In the UK, around one in five children and one in 12 adults have eczema — also known as dermatitis — according to the National Eczema Society — more than six million. Severe eczema can affect large areas and result in inflamed skin that cracks and bleeds. “Dry skin is a very common problem caused by skin dehydration and loss of natural skin oils, which can be due to many factors, including a lack of humidity, using harsh soaps, the ageing process and medications,” explains Dr Noor Almaani, consultant dermatologist at The Private Clinic of Harley Street.

Dr Almaani notes there are a number of types of eczema, the most common being atopic eczema. “This usually occurs in genetically susceptible individuals and is commonly associated with asthma and hay fever. It usually presents itself during childhood,” she adds. Other types include asteatotic eczema, which often occurs in the elderly and typically over the shins; allergic contact dermatitis, where eczema is at the site of contact with a substance an individual is allergic to; irritant contact dermatitis, flaring up on areas that come into contact with irritant substances — such as certain cosmetics or washing powders; and pompholyx eczema, which causes an itchy, “bubble-like rash on the hands and sometimes feet that worsens in hot weather.

Some people may require treatments and medications, including suitable moisturisers and steroid creams. Very severe flare-ups may need to be protected with a suitable dressing too.

“Steroids are a valuable tool in the treatment or control of eczema, giving it a chance to heal,” says Dr Friedmann of the Harley Street Dermatology Clinic.

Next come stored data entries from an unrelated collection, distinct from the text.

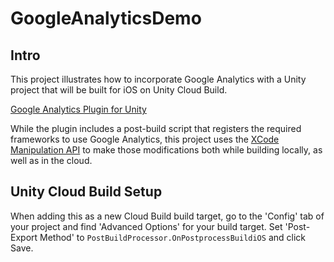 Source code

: # GoogleAnalyticsDemo

## Intro

This project illustrates how to incorporate Google Analytics with a Unity project that will be built for iOS on Unity Cloud Build.

[Google Analytics Plugin for Unity](https://developers.google.com/analytics/devguides/collection/unity/v4/devguide#before_begin)

While the plugin includes a post-build script that registers the required frameworks to use Google Analytics, this project uses the [XCode Manipulation API](https://bitbucket.org/Unity-Technologies/xcodeapi) to make those modifications both while building locally, as well as in the cloud.

## Unity Cloud Build Setup

When adding this as a new Cloud Build build target, go to the 'Config' tab of your project and find 'Advanced Options' for your build target. Set 'Post-Export Method' to `PostBuildProcessor.OnPostprocessBuildiOS` and click Save.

As with many long-term conditions, indentifying triggers and finding ways to avoid them is important. “Living with a skin allergy can be difficult, especially when there are so many irritants which can exacerbate symptoms in everyday household items,” says Dr Friedmann, who’s teamed up with sensitive laundry and washing up brand Surcare (surcare.co.uk), whose range of household products have been approved by the charity Allergy UK. “I recommend regularly moisturising to retain skin’s moisture, avoid irritants such as soap, wipes and fragrances and wash with creams such as aqueous cream or Dermol.”

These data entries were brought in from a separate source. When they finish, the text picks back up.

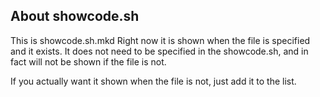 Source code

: ## About showcode.sh

This is showcode.sh.mkd
Right now it is shown when the file is specified and it exists.  It does not need to be specified
in the showcode.sh, and in fact will not be shown if the file is not.

If you actually want it shown when the file is not, just add it to the list.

Dr Almaani adds that avoiding overheating can help too — so stay clear of hot baths and wearing too many layers. Weather and  central heating may also be factors. If certain foods are a trigger, a food diary might help.

Finding time for relaxation and hobbies shouldn’t be dismissed either. “It’s a fact that stress and exhaustion lower the immune system and make most rashes worse, so it’s advisable to get plenty of sleep and de-stress when possible,” notes Dr Friedmann.